In full and exactly, reproduce the entries below, but omit the pictures.

Material provided -
Start of Block

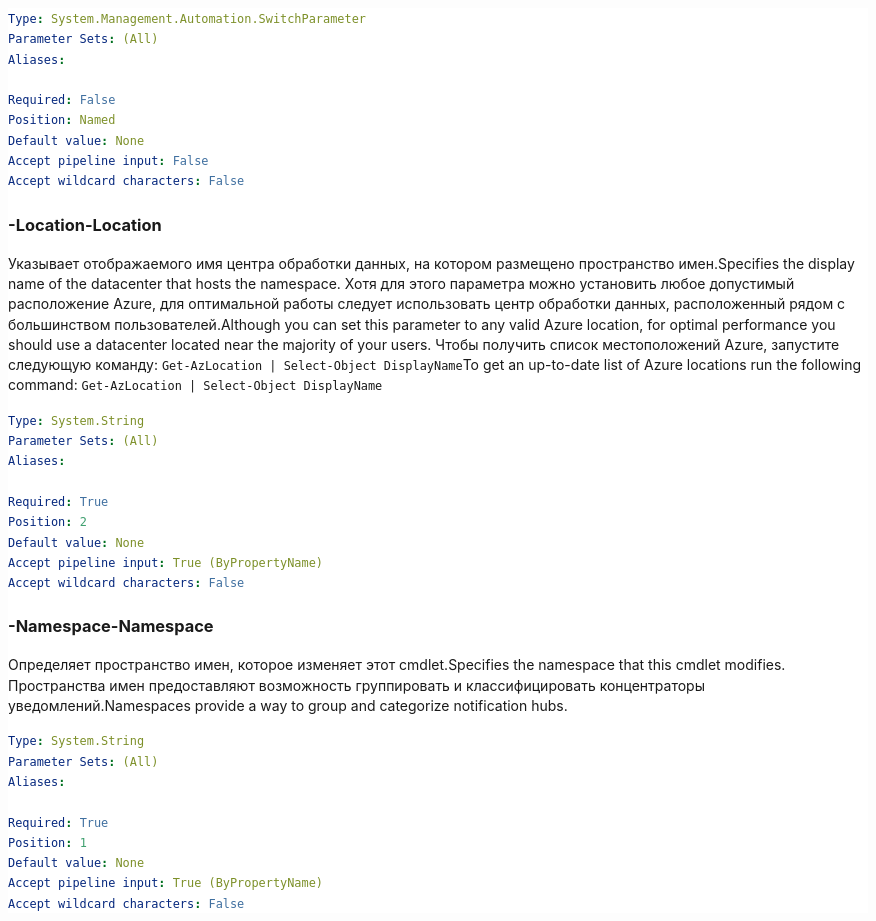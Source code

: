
 ```yaml
Type: System.Management.Automation.SwitchParameter
Parameter Sets: (All)
Aliases:

Required: False
Position: Named
Default value: None
Accept pipeline input: False
Accept wildcard characters: False
```

### <span data-ttu-id="50bae-130">-Location</span><span class="sxs-lookup"><span data-stu-id="50bae-130">-Location</span></span>
<span data-ttu-id="50bae-131">Указывает отображаемого имя центра обработки данных, на котором размещено пространство имен.</span><span class="sxs-lookup"><span data-stu-id="50bae-131">Specifies the display name of the datacenter that hosts the namespace.</span></span>
<span data-ttu-id="50bae-132">Хотя для этого параметра можно установить любое допустимый расположение Azure, для оптимальной работы следует использовать центр обработки данных, расположенный рядом с большинством пользователей.</span><span class="sxs-lookup"><span data-stu-id="50bae-132">Although you can set this parameter to any valid Azure location, for optimal performance you should use a datacenter located near the majority of your users.</span></span>
<span data-ttu-id="50bae-133">Чтобы получить список местоположений Azure, запустите следующую команду: `Get-AzLocation | Select-Object DisplayName`</span><span class="sxs-lookup"><span data-stu-id="50bae-133">To get an up-to-date list of Azure locations run the following command: `Get-AzLocation | Select-Object DisplayName`</span></span>

```yaml
Type: System.String
Parameter Sets: (All)
Aliases:

Required: True
Position: 2
Default value: None
Accept pipeline input: True (ByPropertyName)
Accept wildcard characters: False
```

### <span data-ttu-id="50bae-134">-Namespace</span><span class="sxs-lookup"><span data-stu-id="50bae-134">-Namespace</span></span>
<span data-ttu-id="50bae-135">Определяет пространство имен, которое изменяет этот cmdlet.</span><span class="sxs-lookup"><span data-stu-id="50bae-135">Specifies the namespace that this cmdlet modifies.</span></span>
<span data-ttu-id="50bae-136">Пространства имен предоставляют возможность группировать и классифицировать концентраторы уведомлений.</span><span class="sxs-lookup"><span data-stu-id="50bae-136">Namespaces provide a way to group and categorize notification hubs.</span></span>

```yaml
Type: System.String
Parameter Sets: (All)
Aliases:

Required: True
Position: 1
Default value: None
Accept pipeline input: True (ByPropertyName)
Accept wildcard characters: False
```
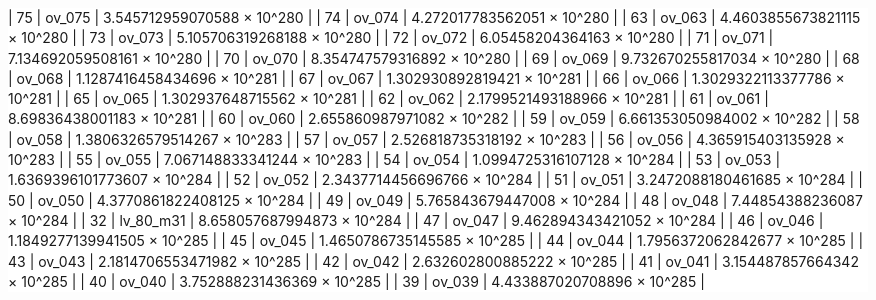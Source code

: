| 75 | ov_075 | 3.545712959070588 × 10^280 |
| 74 | ov_074 | 4.272017783562051 × 10^280 |
| 63 | ov_063 | 4.4603855673821115 × 10^280 |
| 73 | ov_073 | 5.105706319268188 × 10^280 |
| 72 | ov_072 | 6.05458204364163 × 10^280 |
| 71 | ov_071 | 7.134692059508161 × 10^280 |
| 70 | ov_070 | 8.354747579316892 × 10^280 |
| 69 | ov_069 | 9.732670255817034 × 10^280 |
| 68 | ov_068 | 1.1287416458434696 × 10^281 |
| 67 | ov_067 | 1.302930892819421 × 10^281 |
| 66 | ov_066 | 1.3029322113377786 × 10^281 |
| 65 | ov_065 | 1.302937648715562 × 10^281 |
| 62 | ov_062 | 2.1799521493188966 × 10^281 |
| 61 | ov_061 | 8.69836438001183 × 10^281 |
| 60 | ov_060 | 2.655860987971082 × 10^282 |
| 59 | ov_059 | 6.661353050984002 × 10^282 |
| 58 | ov_058 | 1.3806326579514267 × 10^283 |
| 57 | ov_057 | 2.526818735318192 × 10^283 |
| 56 | ov_056 | 4.365915403135928 × 10^283 |
| 55 | ov_055 | 7.067148833341244 × 10^283 |
| 54 | ov_054 | 1.0994725316107128 × 10^284 |
| 53 | ov_053 | 1.6369396101773607 × 10^284 |
| 52 | ov_052 | 2.3437714456696766 × 10^284 |
| 51 | ov_051 | 3.2472088180461685 × 10^284 |
| 50 | ov_050 | 4.3770861822408125 × 10^284 |
| 49 | ov_049 | 5.765843679447008 × 10^284 |
| 48 | ov_048 | 7.44854388236087 × 10^284 |
| 32 | lv_80_m31 | 8.658057687994873 × 10^284 |
| 47 | ov_047 | 9.462894343421052 × 10^284 |
| 46 | ov_046 | 1.1849277139941505 × 10^285 |
| 45 | ov_045 | 1.4650786735145585 × 10^285 |
| 44 | ov_044 | 1.7956372062842677 × 10^285 |
| 43 | ov_043 | 2.1814706553471982 × 10^285 |
| 42 | ov_042 | 2.632602800885222 × 10^285 |
| 41 | ov_041 | 3.154487857664342 × 10^285 |
| 40 | ov_040 | 3.752888231436369 × 10^285 |
| 39 | ov_039 | 4.433887020708896 × 10^285 |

End of Block

Task answer -
Source code

:
 ```yaml
Type: System.Management.Automation.SwitchParameter
Parameter Sets: (All)
Aliases:

Required: False
Position: Named
Default value: None
Accept pipeline input: False
Accept wildcard characters: False
```

### <span data-ttu-id="50bae-130">-Location</span><span class="sxs-lookup"><span data-stu-id="50bae-130">-Location</span></span>
<span data-ttu-id="50bae-131">Указывает отображаемого имя центра обработки данных, на котором размещено пространство имен.</span><span class="sxs-lookup"><span data-stu-id="50bae-131">Specifies the display name of the datacenter that hosts the namespace.</span></span>
<span data-ttu-id="50bae-132">Хотя для этого параметра можно установить любое допустимый расположение Azure, для оптимальной работы следует использовать центр обработки данных, расположенный рядом с большинством пользователей.</span><span class="sxs-lookup"><span data-stu-id="50bae-132">Although you can set this parameter to any valid Azure location, for optimal performance you should use a datacenter located near the majority of your users.</span></span>
<span data-ttu-id="50bae-133">Чтобы получить список местоположений Azure, запустите следующую команду: `Get-AzLocation | Select-Object DisplayName`</span><span class="sxs-lookup"><span data-stu-id="50bae-133">To get an up-to-date list of Azure locations run the following command: `Get-AzLocation | Select-Object DisplayName`</span></span>

```yaml
Type: System.String
Parameter Sets: (All)
Aliases:

Required: True
Position: 2
Default value: None
Accept pipeline input: True (ByPropertyName)
Accept wildcard characters: False
```

### <span data-ttu-id="50bae-134">-Namespace</span><span class="sxs-lookup"><span data-stu-id="50bae-134">-Namespace</span></span>
<span data-ttu-id="50bae-135">Определяет пространство имен, которое изменяет этот cmdlet.</span><span class="sxs-lookup"><span data-stu-id="50bae-135">Specifies the namespace that this cmdlet modifies.</span></span>
<span data-ttu-id="50bae-136">Пространства имен предоставляют возможность группировать и классифицировать концентраторы уведомлений.</span><span class="sxs-lookup"><span data-stu-id="50bae-136">Namespaces provide a way to group and categorize notification hubs.</span></span>

```yaml
Type: System.String
Parameter Sets: (All)
Aliases:

Required: True
Position: 1
Default value: None
Accept pipeline input: True (ByPropertyName)
Accept wildcard characters: False
```
Source code

:| 75 | ov_075 | 3.545712959070588 × 10^280 |
| 74 | ov_074 | 4.272017783562051 × 10^280 |
| 63 | ov_063 | 4.4603855673821115 × 10^280 |
| 73 | ov_073 | 5.105706319268188 × 10^280 |
| 72 | ov_072 | 6.05458204364163 × 10^280 |
| 71 | ov_071 | 7.134692059508161 × 10^280 |
| 70 | ov_070 | 8.354747579316892 × 10^280 |
| 69 | ov_069 | 9.732670255817034 × 10^280 |
| 68 | ov_068 | 1.1287416458434696 × 10^281 |
| 67 | ov_067 | 1.302930892819421 × 10^281 |
| 66 | ov_066 | 1.3029322113377786 × 10^281 |
| 65 | ov_065 | 1.302937648715562 × 10^281 |
| 62 | ov_062 | 2.1799521493188966 × 10^281 |
| 61 | ov_061 | 8.69836438001183 × 10^281 |
| 60 | ov_060 | 2.655860987971082 × 10^282 |
| 59 | ov_059 | 6.661353050984002 × 10^282 |
| 58 | ov_058 | 1.3806326579514267 × 10^283 |
| 57 | ov_057 | 2.526818735318192 × 10^283 |
| 56 | ov_056 | 4.365915403135928 × 10^283 |
| 55 | ov_055 | 7.067148833341244 × 10^283 |
| 54 | ov_054 | 1.0994725316107128 × 10^284 |
| 53 | ov_053 | 1.6369396101773607 × 10^284 |
| 52 | ov_052 | 2.3437714456696766 × 10^284 |
| 51 | ov_051 | 3.2472088180461685 × 10^284 |
| 50 | ov_050 | 4.3770861822408125 × 10^284 |
| 49 | ov_049 | 5.765843679447008 × 10^284 |
| 48 | ov_048 | 7.44854388236087 × 10^284 |
| 32 | lv_80_m31 | 8.658057687994873 × 10^284 |
| 47 | ov_047 | 9.462894343421052 × 10^284 |
| 46 | ov_046 | 1.1849277139941505 × 10^285 |
| 45 | ov_045 | 1.4650786735145585 × 10^285 |
| 44 | ov_044 | 1.7956372062842677 × 10^285 |
| 43 | ov_043 | 2.1814706553471982 × 10^285 |
| 42 | ov_042 | 2.632602800885222 × 10^285 |
| 41 | ov_041 | 3.154487857664342 × 10^285 |
| 40 | ov_040 | 3.752888231436369 × 10^285 |
| 39 | ov_039 | 4.433887020708896 × 10^285 |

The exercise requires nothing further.